> Try it: What is the number of lines in the data that hold the string "Navigating"? Reply with that number only.

(Source texts of formatted documents)
┄┄┄┄┄┄

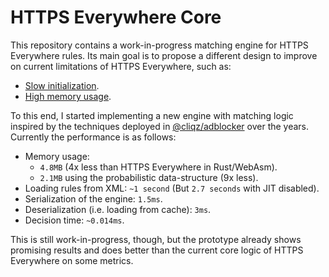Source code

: # HTTPS Everywhere Core

This repository contains a work-in-progress matching engine for HTTPS
Everywhere rules. Its main goal is to propose a different design to
improve on current limitations of HTTPS Everywhere, such as:

* [Slow initialization](https://trac.torproject.org/projects/tor/ticket/23719).
* [High memory usage](https://github.com/EFForg/https-everywhere/issues/12232).

To this end, I started implementing a new engine with matching logic inspired by
the techniques deployed in [@cliqz/adblocker](https://github.com/cliqz-oss/adblocker)
over the years. Currently the performance is as follows:

* Memory usage:
    * `4.8MB` (4x less than HTTPS Everywhere in Rust/WebAsm).
    * `2.1MB` using the probabilistic data-structure (9x less).
* Loading rules from XML: `~1 second` (But `2.7 seconds` with JIT disabled).
* Serialization of the engine: `1.5ms`.
* Deserialization (i.e. loading from cache): `3ms`.
* Decision time: `~0.014ms`.

This is still work-in-progress, though, but the prototype already shows
promising results and does better than the current core logic of HTTPS
Everywhere on some metrics.
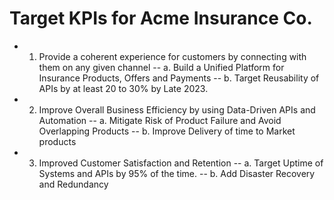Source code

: # Target KPIs for Acme Insurance Co.
- 1. Provide a coherent experience for customers by connecting with them on any given channel
--   a. Build a Unified Platform for Insurance Products, Offers and Payments
--   b. Target Reusability of APIs by at least 20 to 30% by Late 2023.
- 2. Improve Overall Business Efficiency by using Data-Driven APIs and Automation
--   a. Mitigate Risk of Product Failure and Avoid Overlapping Products
--   b. Improve Delivery of time to Market products
- 3. Improved Customer Satisfaction and Retention
--   a. Target Uptime of Systems and APIs by 95% of the time.
--  b. Add Disaster Recovery and Redundancy
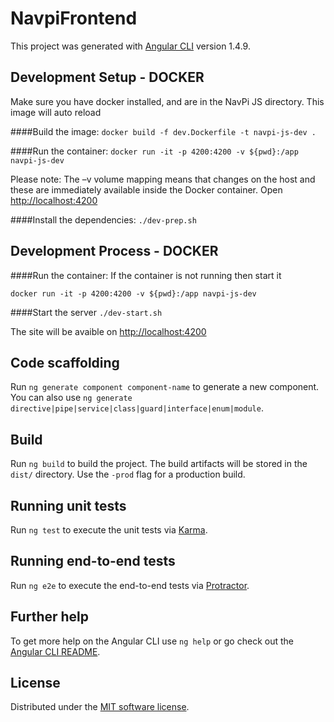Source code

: # NavpiFrontend

This project was generated with [Angular CLI](https://github.com/angular/angular-cli) version 1.4.9.

## Development Setup - DOCKER
Make sure you have docker installed, and are in the NavPi JS directory. This image will auto reload

####Build the image: 
`docker build -f dev.Dockerfile -t navpi-js-dev .`

####Run the container:
`docker run -it -p 4200:4200 -v ${pwd}:/app navpi-js-dev`

Please note: The –v volume mapping means that changes on the host and these are immediately available inside the Docker container. Open [http://localhost:4200](http://localhost:4200) 

####Install the dependencies: 
`./dev-prep.sh`

## Development Process - DOCKER
####Run the container: 
If the container is not running then start it

`docker run -it -p 4200:4200 -v ${pwd}:/app navpi-js-dev`

####Start the server
`./dev-start.sh`

The site will be avaible on [http://localhost:4200](http://localhost:4200)

## Code scaffolding

Run `ng generate component component-name` to generate a new component. You can also use `ng generate directive|pipe|service|class|guard|interface|enum|module`.

## Build

Run `ng build` to build the project. The build artifacts will be stored in the `dist/` directory. Use the `-prod` flag for a production build.

## Running unit tests

Run `ng test` to execute the unit tests via [Karma](https://karma-runner.github.io).

## Running end-to-end tests

Run `ng e2e` to execute the end-to-end tests via [Protractor](http://www.protractortest.org/).

## Further help

To get more help on the Angular CLI use `ng help` or go check out the [Angular CLI README](https://github.com/angular/angular-cli/blob/master/README.md).


License
---------------------
Distributed under the [MIT software license](http://www.opensource.org/licenses/mit-license.php).
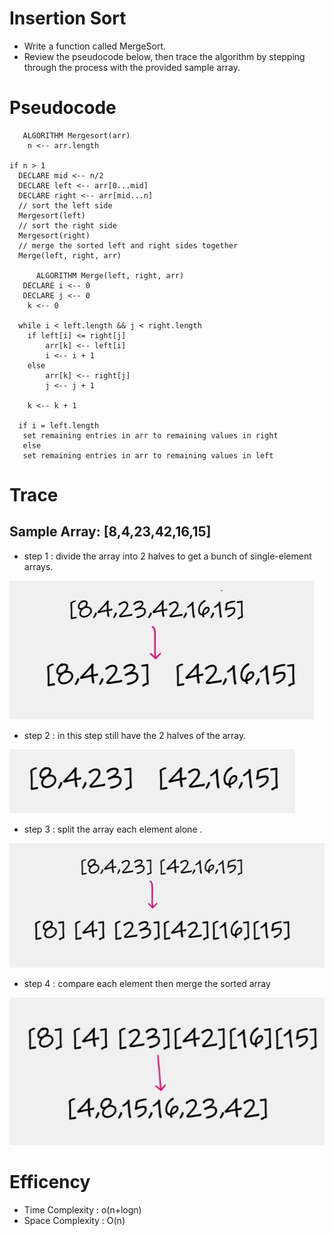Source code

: # Insertion Sort
- Write a function called  MergeSort.
- Review the pseudocode below, then trace the algorithm by stepping through the process with the provided sample array. 

# Pseudocode
       ALGORITHM Mergesort(arr)
        n <-- arr.length

    if n > 1
      DECLARE mid <-- n/2
      DECLARE left <-- arr[0...mid]
      DECLARE right <-- arr[mid...n]
      // sort the left side
      Mergesort(left)
      // sort the right side
      Mergesort(right)
      // merge the sorted left and right sides together
      Merge(left, right, arr)

          ALGORITHM Merge(left, right, arr)
       DECLARE i <-- 0
       DECLARE j <-- 0
        k <-- 0

      while i < left.length && j < right.length
        if left[i] <= right[j]
            arr[k] <-- left[i]
            i <-- i + 1
        else
            arr[k] <-- right[j]
            j <-- j + 1

        k <-- k + 1

      if i = left.length
       set remaining entries in arr to remaining values in right
       else
       set remaining entries in arr to remaining values in left


# Trace

## Sample Array: [8,4,23,42,16,15]
- step 1 :  divide the array into 2 halves to get a bunch of single-element arrays.

![step1](step1.jpg)

- step 2 : in this step still have the 2 halves of the array.

![step2](step2.jpg)

- step 3 :  split the array each element alone .

![step3](step3.jpg)

- step 4 : compare each element then merge the sorted array 

![step4](step4.jpg)

# Efficency
- Time Complexity : o(n+logn)
- Space Complexity : O(n)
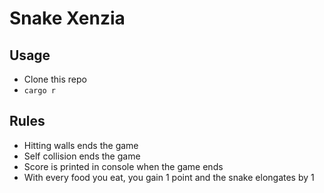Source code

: # Snake Xenzia

## Usage

- Clone this repo
- `cargo r`

## Rules

- Hitting walls ends the game
- Self collision ends the game
- Score is printed in console when the game ends
- With every food you eat, you gain 1 point and the snake elongates by 1
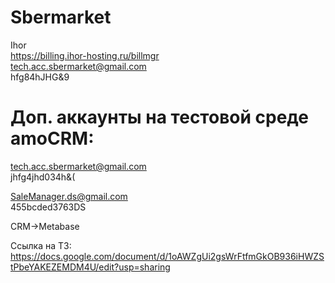# Sbermarket

Ihor  
https://billing.ihor-hosting.ru/billmgr  
tech.acc.sbermarket@gmail.com  
hfg84hJHG&9  

Доп. аккаунты на тестовой среде amoCRM:
======================================
tech.acc.sbermarket@gmail.com  
jhfg4jhd034h&(  
  
SaleManager.ds@gmail.com  
455bcded3763DS  
  
  
CRM->Metabase

Ссылка на ТЗ: https://docs.google.com/document/d/1oAWZgUi2gsWrFtfmGkOB936iHWZStPbeYAKEZEMDM4U/edit?usp=sharing
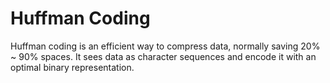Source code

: # Huffman Coding

Huffman coding is an efficient way to compress data, normally saving 20% ~ 90% spaces. It sees data as character sequences and encode it with an optimal binary representation.
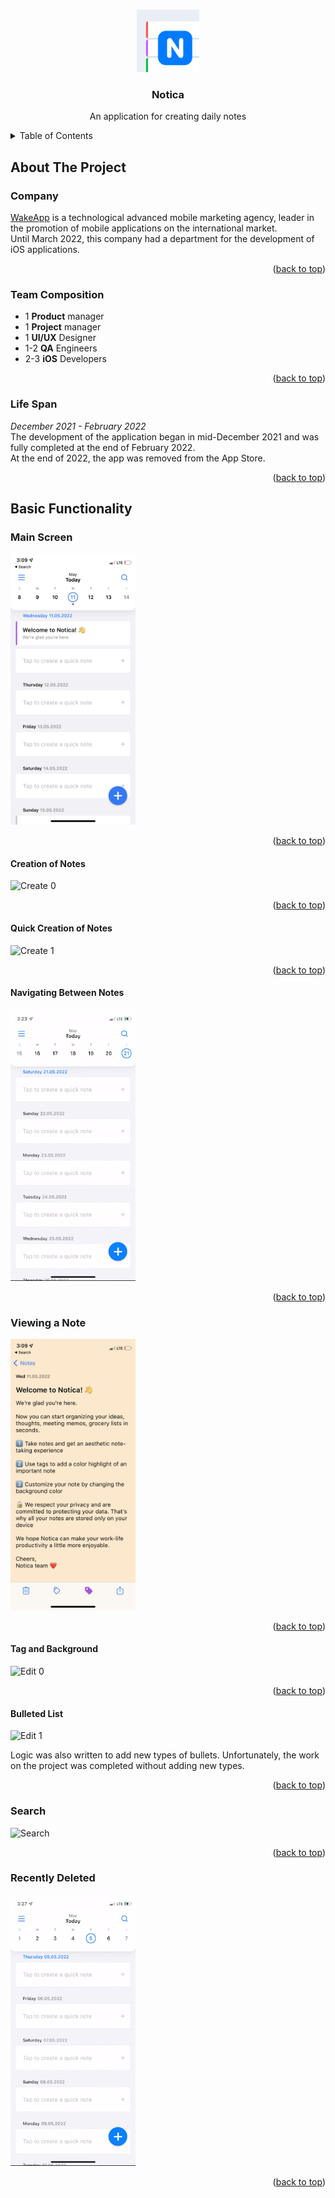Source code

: <a name="readme-top"></a>




<br />
<div align="center">
  <img title="App Icon" src="/Resources/Images/app-icon.png" alt="Logo" width="100">
  
  <h3 align="center">Notica</h3>
  
  <p align="center">
    An application for creating daily notes
  </p>
</div>




<details>
  <summary>Table of Contents</summary>
  <ol>
    <li>
      <a href="#about-the-project">About The Project</a>
      <ul>
        <li><a href="#company">Company</a></li>
        <li><a href="#team-composition">Team Composition</a></li>
        <li><a href="#life-span">Life Span</a></li>
      </ul>
    </li>
    <li>
      <a href="#basic-functionality">Basic Functionality</a>
      <ul>
        <li><a href="#main-screen">Main Screen</a></li>
          <ul>
            <li><a href="#creation-of-notes">Creation of Notes</a></li>
            <li><a href="#quick-creation-of-notes">Quick Creation of Notes</a></li>
            <li><a href="#navigating-between-notes">Navigating Between Notes</a></li>
          </ul>
        <li><a href="#viewing-a-note">Viewing a Note</a></li>
          <ul>
            <li><a href="#tag-and-background">Tag and Background</a></li>
            <li><a href="#bulleted-list">Bulleted List</a></li>
          </ul>
        <li><a href="#search">Search</a></li>
        <li><a href="#recently-deleted">Recently Deleted</a></li>   
      </ul>
    </li>
  </ol>
</details>




## About The Project


### Company

[WakeApp](https://www.wakeapp.com/) is a technological advanced mobile marketing agency, leader in the promotion of mobile applications on the international market.  
Until March 2022, this company had a department for the development of iOS applications.

<p align="right">(<a href="#readme-top">back to top</a>)</p>


### Team Composition

- 1 **Product** manager
- 1 **Project** manager
- 1 **UI/UX** Designer
- 1-2 **QA** Engineers
- 2-3 **iOS** Developers

<p align="right">(<a href="#readme-top">back to top</a>)</p>


### Life Span

*December 2021 - February 2022*  
The development of the application began in mid-December 2021 and was fully completed at the end of February 2022.  
At the end of 2022, the app was removed from the App Store.

<p align="right">(<a href="#readme-top">back to top</a>)</p>




## Basic Functionality



### Main Screen

<img title="Main" src="/Resources/Images/main.png" width="200"/>

<p align="right">(<a href="#readme-top">back to top</a>)</p>


#### Creation of Notes

<img title="Create 0" src="/Resources/GIF/create-0.gif" width="200"/>

<p align="right">(<a href="#readme-top">back to top</a>)</p>

#### Quick Creation of Notes

<img title="Create 1" src="/Resources/GIF/create-1.gif" width="200"/>

<p align="right">(<a href="#readme-top">back to top</a>)</p>

#### Navigating Between Notes

<img title="Navigation" src="/Resources/GIF/navigation.gif" width="200"/>

<p align="right">(<a href="#readme-top">back to top</a>)</p>


### Viewing a Note

<img title="Note" src="/Resources/Images/note.png" width="200"/>

<p align="right">(<a href="#readme-top">back to top</a>)</p>


#### Tag and Background

<img title="Edit 0" src="/Resources/GIF/edit-0.gif" width="200"/>

<p align="right">(<a href="#readme-top">back to top</a>)</p>

#### Bulleted List

<img title="Edit 1" src="/Resources/GIF/edit-1.gif" width="200"/>

Logic was also written to add new types of bullets. Unfortunately, the work on the project was completed without adding new types.

<p align="right">(<a href="#readme-top">back to top</a>)</p>


### Search

<img title="Search" src="/Resources/GIF/search.gif" width="200"/>

<p align="right">(<a href="#readme-top">back to top</a>)</p>


### Recently Deleted

<img title="Deleted" src="/Resources/GIF/deleted.gif" width="200"/>

<p align="right">(<a href="#readme-top">back to top</a>)</p>


<br />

┄┄┄┄┄┄

> Expected output: 2